The counterfactual grid: trying to unify valuation, scaling laws, selection, poisoning, and leverage.
This page doubles as the permanent link I keep referencing whenever the conversation turns to “data counterfactuals”. The interactive grid embedded in the webpage lets you poke at the math, and this memo captures why this frame unifies so many strands of data work.
In short, data valuation, data scaling, data selection, data poisoning, nascent algorithmic collective action (ACA), and even some concepts in the privacy literature (like differential privacy) and in data-centric ML (data augmentation) all touch on a shared idea: exploring the counterfactuals implied by data. Many methods seek to answer "what if the data was different", or “what if we had picked these data instead of those?” or “what if the world produced different data altogether?”
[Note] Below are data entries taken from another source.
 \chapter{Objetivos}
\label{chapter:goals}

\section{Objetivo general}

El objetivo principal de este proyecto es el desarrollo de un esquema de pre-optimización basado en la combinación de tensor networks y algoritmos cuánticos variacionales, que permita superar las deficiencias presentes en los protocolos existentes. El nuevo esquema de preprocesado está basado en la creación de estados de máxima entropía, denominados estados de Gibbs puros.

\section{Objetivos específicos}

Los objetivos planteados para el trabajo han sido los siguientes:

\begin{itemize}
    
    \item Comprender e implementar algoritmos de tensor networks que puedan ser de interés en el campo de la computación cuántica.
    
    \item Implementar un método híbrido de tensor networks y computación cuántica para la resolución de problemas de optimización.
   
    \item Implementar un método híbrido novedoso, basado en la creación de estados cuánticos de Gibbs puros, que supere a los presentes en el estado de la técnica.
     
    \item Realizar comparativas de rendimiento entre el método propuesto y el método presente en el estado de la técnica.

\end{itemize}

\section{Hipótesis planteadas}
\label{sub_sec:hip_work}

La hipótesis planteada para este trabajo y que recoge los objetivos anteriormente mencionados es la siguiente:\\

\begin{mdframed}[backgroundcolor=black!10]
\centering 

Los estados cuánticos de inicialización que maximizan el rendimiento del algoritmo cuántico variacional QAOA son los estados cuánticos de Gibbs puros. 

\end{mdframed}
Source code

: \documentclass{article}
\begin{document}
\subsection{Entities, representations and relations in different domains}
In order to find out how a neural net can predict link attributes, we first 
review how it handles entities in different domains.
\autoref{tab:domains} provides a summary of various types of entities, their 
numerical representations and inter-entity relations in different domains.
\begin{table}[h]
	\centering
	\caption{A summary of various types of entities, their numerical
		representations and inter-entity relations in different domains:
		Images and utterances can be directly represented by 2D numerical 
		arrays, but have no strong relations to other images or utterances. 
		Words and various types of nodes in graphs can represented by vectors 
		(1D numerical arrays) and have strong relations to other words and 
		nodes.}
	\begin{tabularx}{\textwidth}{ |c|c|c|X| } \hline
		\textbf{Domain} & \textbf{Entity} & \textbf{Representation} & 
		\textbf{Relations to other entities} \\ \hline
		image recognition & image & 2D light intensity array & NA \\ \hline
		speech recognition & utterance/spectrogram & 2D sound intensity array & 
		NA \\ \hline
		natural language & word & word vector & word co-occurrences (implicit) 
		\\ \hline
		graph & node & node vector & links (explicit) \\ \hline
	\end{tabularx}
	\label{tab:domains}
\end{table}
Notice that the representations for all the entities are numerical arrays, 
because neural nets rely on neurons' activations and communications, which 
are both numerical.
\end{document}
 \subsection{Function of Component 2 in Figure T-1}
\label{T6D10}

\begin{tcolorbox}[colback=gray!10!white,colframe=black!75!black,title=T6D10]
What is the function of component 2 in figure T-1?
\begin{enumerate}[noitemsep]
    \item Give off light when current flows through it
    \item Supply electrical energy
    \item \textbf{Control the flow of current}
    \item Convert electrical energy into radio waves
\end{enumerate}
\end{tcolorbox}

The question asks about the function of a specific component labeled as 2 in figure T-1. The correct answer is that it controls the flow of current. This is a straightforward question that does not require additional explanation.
Data valuation techniques often tell us how a relevant metric (e.g. test loss) would change if a data point was missing/added/upweighted/downweighted, or a group of data points were missing/added/upweighted/downweighted. Data scaling tells us what would happen is our training data size was 10x-ed. Data selection tries to tell us which data points we should pick from a given set. Data poisoning tells us what will happen when data is manipulated. ACA is focused on campaigns by people that cause data to change. And some privacy concepts like differential privacy and data-centric ML concepts like augmentation involve intentionally modifying data to promote some outcome (more privacy, better performance).
A key distinction runs through this space. Some techniques only explore counterfactual choices over the data that already exist—subsets, reweightings, synthetic perturbations. Others try to act on, or incentivize, people so that the world itself changes and produces new examples. The latter camp manufactures real counterfactuals, and that difference matters when we reason about agency, incentives, and responsibility.
The idea of a "data counterfactual" grid came up in CMPT 419 course (student questions remain invaluable for advancing these discussions).
Here's the idea: Imagine enumerating every possible training set as the rows of a grid and every possible evaluation set as the columns. To make this tractable for a toy visualization, as we'll see below, perhaps just start by imagining we have 4 observations or 4 big groups of observation, A, B, C, and D. Each cell stores the performance you would observe if you trained on that row and tested on that column, with the evaluation metric providing the third dimension. That giant tensor is the full landscape of data counterfactuals.
Once you see the space that way a lot of familiar ideas fall into place:
- Observation- and group-level values, Shapley values, Beta Shapley, and related notions are all aggregations over carefully chosen slices of that grid.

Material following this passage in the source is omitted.